PROBLEM
Nothing but a number is wanted here: the tally of lines in the material below that include "diese".

Segment Open

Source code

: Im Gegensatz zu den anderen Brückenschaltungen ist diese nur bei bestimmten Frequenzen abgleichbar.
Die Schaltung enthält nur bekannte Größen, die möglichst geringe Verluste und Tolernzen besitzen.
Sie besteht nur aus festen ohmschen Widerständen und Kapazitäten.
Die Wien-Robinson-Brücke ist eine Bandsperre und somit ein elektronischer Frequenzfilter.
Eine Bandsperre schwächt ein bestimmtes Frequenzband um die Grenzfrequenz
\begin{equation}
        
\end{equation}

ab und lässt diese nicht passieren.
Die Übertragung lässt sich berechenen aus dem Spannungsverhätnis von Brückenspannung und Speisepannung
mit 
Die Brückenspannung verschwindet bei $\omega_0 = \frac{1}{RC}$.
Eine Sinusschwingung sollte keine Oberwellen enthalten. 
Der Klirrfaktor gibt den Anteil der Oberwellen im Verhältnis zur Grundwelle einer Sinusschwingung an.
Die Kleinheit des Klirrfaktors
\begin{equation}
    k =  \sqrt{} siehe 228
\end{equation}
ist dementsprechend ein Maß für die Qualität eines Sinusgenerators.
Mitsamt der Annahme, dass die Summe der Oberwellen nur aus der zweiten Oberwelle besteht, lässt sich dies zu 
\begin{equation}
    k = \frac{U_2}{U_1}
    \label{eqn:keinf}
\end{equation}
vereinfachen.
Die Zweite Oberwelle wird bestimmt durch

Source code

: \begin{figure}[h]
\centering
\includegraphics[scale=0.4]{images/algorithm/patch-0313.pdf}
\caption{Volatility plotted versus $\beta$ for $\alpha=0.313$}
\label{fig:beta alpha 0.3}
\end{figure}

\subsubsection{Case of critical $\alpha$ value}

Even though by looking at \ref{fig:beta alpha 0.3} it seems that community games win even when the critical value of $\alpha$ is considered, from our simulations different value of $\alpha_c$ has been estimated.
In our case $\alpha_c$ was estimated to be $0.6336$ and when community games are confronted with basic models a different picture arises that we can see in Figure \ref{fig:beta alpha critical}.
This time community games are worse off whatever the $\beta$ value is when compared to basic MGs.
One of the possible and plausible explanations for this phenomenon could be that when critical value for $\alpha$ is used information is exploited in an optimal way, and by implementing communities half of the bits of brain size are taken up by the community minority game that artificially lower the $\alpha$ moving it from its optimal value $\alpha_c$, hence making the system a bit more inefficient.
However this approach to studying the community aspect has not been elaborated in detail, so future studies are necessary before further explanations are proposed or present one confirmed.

Segment Closed
Segment Open

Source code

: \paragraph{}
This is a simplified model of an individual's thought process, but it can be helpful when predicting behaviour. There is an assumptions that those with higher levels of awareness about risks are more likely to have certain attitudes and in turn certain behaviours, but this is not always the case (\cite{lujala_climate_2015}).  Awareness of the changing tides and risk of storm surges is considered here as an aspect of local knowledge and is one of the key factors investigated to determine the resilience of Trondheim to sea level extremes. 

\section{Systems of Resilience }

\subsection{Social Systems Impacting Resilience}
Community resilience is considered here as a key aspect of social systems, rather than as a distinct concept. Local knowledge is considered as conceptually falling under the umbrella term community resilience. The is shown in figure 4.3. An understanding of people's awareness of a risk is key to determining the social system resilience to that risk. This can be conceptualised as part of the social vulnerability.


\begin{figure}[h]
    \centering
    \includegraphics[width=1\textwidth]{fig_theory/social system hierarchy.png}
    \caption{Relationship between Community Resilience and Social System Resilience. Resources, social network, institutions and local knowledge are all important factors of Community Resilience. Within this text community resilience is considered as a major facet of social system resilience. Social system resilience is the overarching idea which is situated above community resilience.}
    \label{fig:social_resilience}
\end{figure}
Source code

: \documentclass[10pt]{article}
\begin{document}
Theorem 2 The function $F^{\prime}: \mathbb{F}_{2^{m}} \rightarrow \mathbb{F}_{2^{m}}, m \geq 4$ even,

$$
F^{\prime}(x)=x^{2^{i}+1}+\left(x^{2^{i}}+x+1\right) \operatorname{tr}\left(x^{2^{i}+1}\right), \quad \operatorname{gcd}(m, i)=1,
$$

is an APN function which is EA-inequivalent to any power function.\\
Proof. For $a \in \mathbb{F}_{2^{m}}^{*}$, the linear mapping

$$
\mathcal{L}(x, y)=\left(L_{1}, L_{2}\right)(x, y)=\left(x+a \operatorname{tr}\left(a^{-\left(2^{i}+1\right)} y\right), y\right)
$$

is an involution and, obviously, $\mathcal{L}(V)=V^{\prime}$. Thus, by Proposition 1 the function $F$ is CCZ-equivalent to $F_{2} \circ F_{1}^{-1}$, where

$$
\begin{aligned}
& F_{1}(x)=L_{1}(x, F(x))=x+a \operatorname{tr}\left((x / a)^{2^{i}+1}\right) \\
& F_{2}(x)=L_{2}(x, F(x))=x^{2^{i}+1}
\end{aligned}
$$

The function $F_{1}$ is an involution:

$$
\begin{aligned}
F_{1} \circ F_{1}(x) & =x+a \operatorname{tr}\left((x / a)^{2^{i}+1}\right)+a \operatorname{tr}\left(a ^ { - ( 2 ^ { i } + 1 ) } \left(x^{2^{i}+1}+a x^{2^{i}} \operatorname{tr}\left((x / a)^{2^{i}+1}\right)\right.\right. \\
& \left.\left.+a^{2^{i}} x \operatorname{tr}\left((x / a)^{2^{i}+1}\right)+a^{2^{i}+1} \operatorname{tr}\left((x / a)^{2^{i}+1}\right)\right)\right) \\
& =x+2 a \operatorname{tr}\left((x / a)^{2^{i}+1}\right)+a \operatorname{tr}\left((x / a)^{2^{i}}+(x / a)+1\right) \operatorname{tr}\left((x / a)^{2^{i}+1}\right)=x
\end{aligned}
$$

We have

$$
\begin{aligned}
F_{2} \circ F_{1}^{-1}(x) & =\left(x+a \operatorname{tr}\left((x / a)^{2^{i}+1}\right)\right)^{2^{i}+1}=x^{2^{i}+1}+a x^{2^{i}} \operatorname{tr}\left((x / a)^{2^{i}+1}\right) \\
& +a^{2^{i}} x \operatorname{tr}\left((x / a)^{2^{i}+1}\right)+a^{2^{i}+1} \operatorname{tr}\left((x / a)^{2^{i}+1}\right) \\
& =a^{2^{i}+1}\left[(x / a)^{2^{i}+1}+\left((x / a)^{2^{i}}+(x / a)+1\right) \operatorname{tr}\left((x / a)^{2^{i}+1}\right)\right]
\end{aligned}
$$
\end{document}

Segment Closed
Segment Open

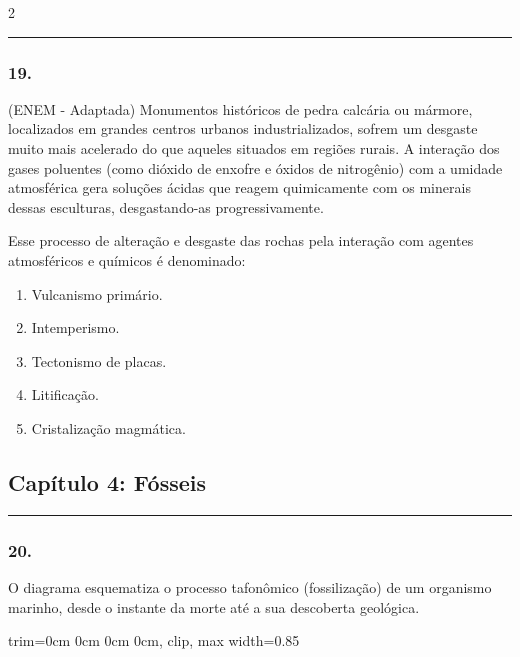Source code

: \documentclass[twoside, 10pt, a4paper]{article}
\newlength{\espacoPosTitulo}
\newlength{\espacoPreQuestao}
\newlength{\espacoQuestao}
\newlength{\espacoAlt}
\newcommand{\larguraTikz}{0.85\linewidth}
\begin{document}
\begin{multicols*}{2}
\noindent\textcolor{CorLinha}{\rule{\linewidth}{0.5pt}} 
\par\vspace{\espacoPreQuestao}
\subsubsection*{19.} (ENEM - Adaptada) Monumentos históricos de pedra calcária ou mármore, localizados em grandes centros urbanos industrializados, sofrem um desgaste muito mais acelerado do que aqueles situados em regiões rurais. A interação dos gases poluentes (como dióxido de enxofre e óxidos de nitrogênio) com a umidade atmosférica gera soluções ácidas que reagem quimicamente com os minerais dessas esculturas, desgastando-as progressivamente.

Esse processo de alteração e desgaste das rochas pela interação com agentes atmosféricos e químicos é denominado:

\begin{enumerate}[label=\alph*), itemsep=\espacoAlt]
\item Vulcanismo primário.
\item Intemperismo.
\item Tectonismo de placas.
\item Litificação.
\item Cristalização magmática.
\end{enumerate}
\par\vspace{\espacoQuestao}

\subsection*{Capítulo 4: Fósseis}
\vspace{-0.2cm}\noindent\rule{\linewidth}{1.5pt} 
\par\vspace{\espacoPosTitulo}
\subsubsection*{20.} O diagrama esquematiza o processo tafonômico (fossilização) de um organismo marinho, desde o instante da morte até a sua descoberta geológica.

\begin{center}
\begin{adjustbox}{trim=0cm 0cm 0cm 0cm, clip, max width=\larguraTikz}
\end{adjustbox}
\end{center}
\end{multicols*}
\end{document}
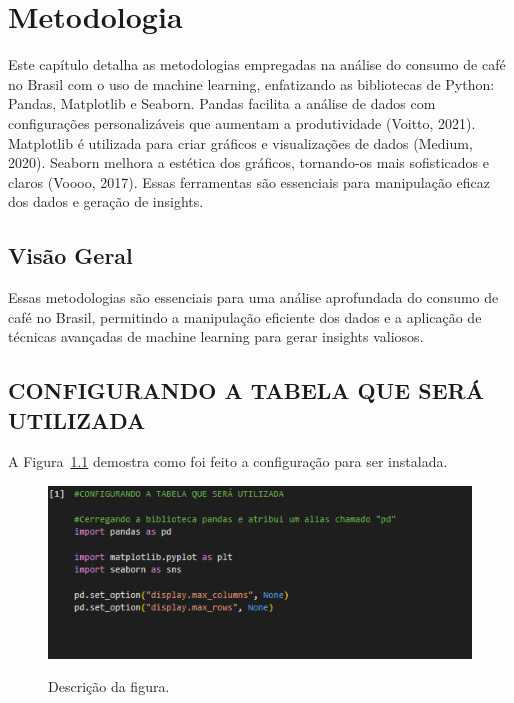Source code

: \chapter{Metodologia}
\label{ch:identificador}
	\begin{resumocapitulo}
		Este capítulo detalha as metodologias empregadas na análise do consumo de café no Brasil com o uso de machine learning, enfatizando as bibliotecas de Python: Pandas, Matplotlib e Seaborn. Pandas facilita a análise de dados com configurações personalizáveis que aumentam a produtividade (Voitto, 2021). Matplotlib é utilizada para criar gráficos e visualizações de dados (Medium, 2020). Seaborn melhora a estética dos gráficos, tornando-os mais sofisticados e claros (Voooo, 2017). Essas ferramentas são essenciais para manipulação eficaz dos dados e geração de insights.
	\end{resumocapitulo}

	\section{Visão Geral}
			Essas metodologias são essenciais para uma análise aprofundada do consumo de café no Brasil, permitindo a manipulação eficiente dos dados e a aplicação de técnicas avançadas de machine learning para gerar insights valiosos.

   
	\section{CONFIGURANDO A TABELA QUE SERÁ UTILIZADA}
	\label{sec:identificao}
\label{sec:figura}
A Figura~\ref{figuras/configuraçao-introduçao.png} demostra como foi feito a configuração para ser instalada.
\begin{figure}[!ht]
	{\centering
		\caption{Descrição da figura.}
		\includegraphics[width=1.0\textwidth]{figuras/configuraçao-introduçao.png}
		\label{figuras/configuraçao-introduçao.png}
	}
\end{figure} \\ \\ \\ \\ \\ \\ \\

Segment Closed

EXERCISE RESPONSE
2